__Instructions for the task__: Please give the number of lines in the records below where the word "tensors" occurs, and nothing else.

Source texts of formatted documents
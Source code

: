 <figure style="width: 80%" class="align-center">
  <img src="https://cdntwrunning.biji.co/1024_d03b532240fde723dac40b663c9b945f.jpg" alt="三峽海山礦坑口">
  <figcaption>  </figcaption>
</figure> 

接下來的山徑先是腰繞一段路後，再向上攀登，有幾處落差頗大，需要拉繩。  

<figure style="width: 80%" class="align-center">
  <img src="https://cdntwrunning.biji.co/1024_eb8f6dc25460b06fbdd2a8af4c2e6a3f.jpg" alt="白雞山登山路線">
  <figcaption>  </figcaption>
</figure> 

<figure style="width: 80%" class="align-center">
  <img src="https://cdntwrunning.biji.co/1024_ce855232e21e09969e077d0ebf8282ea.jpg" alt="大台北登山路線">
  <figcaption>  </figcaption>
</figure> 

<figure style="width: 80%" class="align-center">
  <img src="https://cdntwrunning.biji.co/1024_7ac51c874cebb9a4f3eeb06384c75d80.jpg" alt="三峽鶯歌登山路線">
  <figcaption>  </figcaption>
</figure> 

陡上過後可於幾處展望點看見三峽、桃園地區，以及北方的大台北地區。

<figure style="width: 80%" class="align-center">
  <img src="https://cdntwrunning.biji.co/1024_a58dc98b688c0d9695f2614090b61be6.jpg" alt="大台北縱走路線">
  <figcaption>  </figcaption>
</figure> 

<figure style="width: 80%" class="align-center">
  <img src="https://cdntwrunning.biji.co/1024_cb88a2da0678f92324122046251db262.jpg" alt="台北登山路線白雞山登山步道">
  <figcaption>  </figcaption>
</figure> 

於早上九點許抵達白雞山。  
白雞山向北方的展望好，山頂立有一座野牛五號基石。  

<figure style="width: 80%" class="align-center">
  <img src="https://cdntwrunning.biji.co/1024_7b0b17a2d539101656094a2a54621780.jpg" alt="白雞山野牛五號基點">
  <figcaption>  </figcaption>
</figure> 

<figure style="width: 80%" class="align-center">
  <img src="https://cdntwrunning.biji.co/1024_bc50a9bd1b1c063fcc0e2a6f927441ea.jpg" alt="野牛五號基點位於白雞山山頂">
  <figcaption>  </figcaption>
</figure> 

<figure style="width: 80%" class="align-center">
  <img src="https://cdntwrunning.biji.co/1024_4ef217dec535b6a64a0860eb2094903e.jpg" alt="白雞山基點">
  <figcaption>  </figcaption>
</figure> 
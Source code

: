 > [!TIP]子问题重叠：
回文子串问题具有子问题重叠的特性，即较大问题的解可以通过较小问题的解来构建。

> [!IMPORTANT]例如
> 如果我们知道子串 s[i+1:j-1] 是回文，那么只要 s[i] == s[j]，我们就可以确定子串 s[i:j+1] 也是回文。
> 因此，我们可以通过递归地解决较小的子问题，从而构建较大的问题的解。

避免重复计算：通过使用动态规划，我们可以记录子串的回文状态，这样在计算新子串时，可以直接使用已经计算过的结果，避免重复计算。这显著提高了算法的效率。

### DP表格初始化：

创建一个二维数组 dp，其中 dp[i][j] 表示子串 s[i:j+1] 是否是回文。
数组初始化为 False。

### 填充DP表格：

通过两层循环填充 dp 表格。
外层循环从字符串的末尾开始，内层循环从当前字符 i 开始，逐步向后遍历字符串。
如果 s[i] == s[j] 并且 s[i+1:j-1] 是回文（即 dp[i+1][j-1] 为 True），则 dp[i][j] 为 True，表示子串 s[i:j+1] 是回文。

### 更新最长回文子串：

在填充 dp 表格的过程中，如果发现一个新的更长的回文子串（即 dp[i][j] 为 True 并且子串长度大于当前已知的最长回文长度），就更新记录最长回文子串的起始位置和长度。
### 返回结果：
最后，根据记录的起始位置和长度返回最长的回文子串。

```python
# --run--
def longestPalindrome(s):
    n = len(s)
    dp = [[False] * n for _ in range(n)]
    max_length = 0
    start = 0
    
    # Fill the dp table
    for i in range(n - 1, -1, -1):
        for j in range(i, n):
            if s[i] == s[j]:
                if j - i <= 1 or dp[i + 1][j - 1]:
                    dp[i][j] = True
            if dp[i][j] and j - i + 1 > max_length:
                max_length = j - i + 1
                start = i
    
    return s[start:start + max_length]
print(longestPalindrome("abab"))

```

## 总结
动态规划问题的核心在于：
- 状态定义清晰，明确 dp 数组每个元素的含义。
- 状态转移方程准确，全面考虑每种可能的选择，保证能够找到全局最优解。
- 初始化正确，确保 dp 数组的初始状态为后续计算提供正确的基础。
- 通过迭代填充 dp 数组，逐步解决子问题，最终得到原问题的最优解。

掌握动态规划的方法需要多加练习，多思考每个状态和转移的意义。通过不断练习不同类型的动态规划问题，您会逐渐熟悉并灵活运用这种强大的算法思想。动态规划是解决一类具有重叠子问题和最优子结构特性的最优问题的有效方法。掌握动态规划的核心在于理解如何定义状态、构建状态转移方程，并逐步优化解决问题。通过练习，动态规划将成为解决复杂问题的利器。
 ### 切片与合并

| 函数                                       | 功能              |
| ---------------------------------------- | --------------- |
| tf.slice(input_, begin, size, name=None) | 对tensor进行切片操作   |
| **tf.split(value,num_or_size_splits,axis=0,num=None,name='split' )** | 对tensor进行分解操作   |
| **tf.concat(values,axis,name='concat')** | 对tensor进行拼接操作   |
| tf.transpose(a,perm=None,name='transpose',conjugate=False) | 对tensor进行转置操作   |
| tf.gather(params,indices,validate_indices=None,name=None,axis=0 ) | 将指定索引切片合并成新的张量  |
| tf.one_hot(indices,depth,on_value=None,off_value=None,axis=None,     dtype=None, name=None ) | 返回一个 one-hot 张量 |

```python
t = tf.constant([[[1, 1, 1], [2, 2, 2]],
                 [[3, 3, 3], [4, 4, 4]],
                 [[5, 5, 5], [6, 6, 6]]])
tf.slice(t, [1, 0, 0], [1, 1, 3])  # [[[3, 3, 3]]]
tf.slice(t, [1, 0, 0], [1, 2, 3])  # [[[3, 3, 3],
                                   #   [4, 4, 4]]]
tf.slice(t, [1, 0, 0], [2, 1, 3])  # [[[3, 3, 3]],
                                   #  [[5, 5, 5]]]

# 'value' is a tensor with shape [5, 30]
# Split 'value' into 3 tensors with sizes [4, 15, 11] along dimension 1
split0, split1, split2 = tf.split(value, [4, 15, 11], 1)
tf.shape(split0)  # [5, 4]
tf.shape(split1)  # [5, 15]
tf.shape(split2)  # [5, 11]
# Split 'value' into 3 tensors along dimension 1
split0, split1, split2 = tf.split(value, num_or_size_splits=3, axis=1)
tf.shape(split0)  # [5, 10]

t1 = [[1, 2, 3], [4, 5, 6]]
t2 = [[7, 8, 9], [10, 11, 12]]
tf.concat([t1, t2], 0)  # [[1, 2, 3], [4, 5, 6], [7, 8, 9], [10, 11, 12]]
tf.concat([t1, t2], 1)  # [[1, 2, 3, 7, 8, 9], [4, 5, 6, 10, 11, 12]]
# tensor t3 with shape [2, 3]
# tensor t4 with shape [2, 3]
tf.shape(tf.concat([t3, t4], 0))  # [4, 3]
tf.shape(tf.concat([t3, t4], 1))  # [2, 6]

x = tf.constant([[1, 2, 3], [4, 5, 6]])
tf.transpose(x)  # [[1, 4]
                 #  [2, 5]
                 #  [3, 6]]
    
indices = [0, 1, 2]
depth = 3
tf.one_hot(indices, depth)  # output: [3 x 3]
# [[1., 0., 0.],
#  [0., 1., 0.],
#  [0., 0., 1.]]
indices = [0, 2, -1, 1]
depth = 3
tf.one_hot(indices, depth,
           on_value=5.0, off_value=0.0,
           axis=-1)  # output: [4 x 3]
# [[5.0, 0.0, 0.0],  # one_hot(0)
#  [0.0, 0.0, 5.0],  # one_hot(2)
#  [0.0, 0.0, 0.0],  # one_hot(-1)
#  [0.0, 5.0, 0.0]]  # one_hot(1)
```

__Output of the exercise__: 2